PS de Faro exige menos impostos para viabilizar orçamento

O pacote fiscal para 2019 do município de Faro, que é liderado pelo presidente social-democrata Rogério Bacalhau, foi chumbado, na passada segunda-feira, com o voto de qualidade da presidente socialista da assembleia municipal, Ilda Silva, a ser decisivo. Ilda Silva substituiu Luís Graça, que esteve no debate da especialidade do Orçamento de Estado para 2019, na Assembleia da República.

Para o PSD de Faro, este chumbo não passa de uma “manobra partidária”. “Uma vez mais, o voto de qualidade da presidente em exercício ditou a má sorte dos farenses.
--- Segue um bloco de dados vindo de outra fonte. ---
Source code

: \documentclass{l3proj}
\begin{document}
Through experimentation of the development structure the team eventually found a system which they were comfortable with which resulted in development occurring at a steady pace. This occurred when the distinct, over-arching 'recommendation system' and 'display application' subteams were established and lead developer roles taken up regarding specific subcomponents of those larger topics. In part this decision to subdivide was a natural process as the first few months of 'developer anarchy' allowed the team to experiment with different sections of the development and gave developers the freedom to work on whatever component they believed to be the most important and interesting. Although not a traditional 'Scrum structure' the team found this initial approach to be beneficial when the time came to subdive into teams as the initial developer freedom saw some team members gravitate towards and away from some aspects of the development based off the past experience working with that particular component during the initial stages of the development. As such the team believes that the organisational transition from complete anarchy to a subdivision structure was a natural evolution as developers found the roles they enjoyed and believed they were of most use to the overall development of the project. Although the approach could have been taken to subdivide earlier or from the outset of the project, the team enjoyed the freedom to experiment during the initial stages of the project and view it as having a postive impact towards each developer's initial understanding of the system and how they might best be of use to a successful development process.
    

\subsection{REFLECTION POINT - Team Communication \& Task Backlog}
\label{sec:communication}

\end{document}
O PS não esteve pelos ajustes e chumbou uma das medidas, apesar de o pacote apresentado ser exatamente o mesmo de 2018 – ano em que a autarquia reduziu o IMI para 0,4% e bonificou as famílias numerosas”, argumentam os sociais-democratas.

Segundo as contas do PSD, “tudo somado, este ‘veto presidencial’ representa uma quebra de receita de mais de dois milhões de euros, que são vitais para o investimento no fomento do concelho”.
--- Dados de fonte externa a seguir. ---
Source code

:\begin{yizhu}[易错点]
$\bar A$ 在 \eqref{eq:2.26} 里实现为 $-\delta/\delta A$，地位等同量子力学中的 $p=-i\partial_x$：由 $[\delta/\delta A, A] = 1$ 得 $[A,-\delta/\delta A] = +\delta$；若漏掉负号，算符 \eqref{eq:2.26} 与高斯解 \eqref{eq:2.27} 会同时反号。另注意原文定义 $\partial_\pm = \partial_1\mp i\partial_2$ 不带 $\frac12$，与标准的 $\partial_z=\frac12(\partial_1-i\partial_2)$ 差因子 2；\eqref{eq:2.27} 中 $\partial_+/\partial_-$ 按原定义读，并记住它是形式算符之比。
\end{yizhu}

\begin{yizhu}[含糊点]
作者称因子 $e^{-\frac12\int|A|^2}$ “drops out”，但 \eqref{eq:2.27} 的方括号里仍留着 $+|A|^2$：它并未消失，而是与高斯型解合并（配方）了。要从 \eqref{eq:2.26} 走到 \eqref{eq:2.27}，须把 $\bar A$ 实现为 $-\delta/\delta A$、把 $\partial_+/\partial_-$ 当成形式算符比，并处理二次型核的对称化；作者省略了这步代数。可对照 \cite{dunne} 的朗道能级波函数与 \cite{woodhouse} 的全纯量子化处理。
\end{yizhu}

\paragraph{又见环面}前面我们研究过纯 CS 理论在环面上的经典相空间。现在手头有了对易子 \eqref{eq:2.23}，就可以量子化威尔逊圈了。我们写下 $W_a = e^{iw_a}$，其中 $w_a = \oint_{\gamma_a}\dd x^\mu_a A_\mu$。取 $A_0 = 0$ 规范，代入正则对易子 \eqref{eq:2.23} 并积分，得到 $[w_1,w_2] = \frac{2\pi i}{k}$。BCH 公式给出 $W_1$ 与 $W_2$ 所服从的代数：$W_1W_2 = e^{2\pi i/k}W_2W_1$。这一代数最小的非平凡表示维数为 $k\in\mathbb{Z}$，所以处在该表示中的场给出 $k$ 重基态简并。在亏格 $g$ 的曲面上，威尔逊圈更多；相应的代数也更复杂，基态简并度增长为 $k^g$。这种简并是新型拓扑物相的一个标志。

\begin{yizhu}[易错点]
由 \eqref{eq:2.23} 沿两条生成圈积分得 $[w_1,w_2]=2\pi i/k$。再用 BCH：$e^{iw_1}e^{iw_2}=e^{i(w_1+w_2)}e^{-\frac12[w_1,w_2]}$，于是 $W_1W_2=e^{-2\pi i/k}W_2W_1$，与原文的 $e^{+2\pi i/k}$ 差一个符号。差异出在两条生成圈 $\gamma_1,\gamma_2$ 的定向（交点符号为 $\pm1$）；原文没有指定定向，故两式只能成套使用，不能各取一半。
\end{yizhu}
PS considera que câmara pode ir mais além

Em causa, apurou o JORNAL DO ALGARVE, estão os valores do IRS e da derrama, que se mantêm iguais ao orçamento de 2018. Mas o PS considera que a Câmara de Faro pode ir mais além e baixar estes impostos municipais.
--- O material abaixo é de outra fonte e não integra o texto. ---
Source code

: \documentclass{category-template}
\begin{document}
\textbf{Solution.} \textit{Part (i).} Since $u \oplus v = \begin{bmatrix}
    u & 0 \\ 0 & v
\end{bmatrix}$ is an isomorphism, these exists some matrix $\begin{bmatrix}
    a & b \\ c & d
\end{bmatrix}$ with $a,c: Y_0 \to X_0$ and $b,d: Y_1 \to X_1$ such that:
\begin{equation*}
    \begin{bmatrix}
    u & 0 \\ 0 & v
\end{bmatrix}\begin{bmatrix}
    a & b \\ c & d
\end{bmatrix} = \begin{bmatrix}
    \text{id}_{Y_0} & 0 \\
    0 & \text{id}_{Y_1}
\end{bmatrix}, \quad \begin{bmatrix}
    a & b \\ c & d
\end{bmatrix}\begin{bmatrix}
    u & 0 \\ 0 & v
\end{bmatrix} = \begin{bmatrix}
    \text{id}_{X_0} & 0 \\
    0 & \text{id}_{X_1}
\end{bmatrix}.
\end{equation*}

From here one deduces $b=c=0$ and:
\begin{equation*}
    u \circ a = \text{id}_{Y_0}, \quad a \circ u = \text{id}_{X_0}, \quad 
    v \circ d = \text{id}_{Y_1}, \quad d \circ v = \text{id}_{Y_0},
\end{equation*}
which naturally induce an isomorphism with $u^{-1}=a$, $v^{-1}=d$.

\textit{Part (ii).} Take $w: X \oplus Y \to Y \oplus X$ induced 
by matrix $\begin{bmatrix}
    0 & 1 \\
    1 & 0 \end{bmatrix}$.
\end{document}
“O PSD não pode ser egoísta. Tem de pensar mais nas famílias e empresas de Faro. É possível reduzir um pouco os impostos municipais às famílias, porque o desemprego diminuiu e temos mais pessoas a trabalhar, por isso, vamos ter mais pessoas a pagar o IRS. O mesmo se passa com a derrama, porque também temos mais empresas em atividade do que nos últimos anos”, defende ao JORNAL DO ALGARVE Luís Graça, presidente da assembleia municipal de Faro. Ou seja – acentua – “a câmara pode baixar os impostos e não perder receitas”.

De acordo com Luís Graça, a proposta dos socialistas vai no sentido de “dar capacidade às empresas de contratar mais trabalhadores ou aumentarem os salários” e, deste modo, assegura que “a câmara não vai ter menos receitas”.

“É possível ter uma política fiscal que venha dar mais rendimentos às famílias e possibilitar a contratação de mais trabalhadores, é apenas isto o que defendemos, porque a câmara tem uma função social com os farenses. Além disso, a Câmara de Faro tem chegado aos finais dos últimos anos com saldo positivo e, como tal, pode prescindir de alguns impostos”, sublinha Luís Graça, concluindo que, “no fundo, é fazer o que está a ser feito pelo Governo com bons resultados a nível nacional”.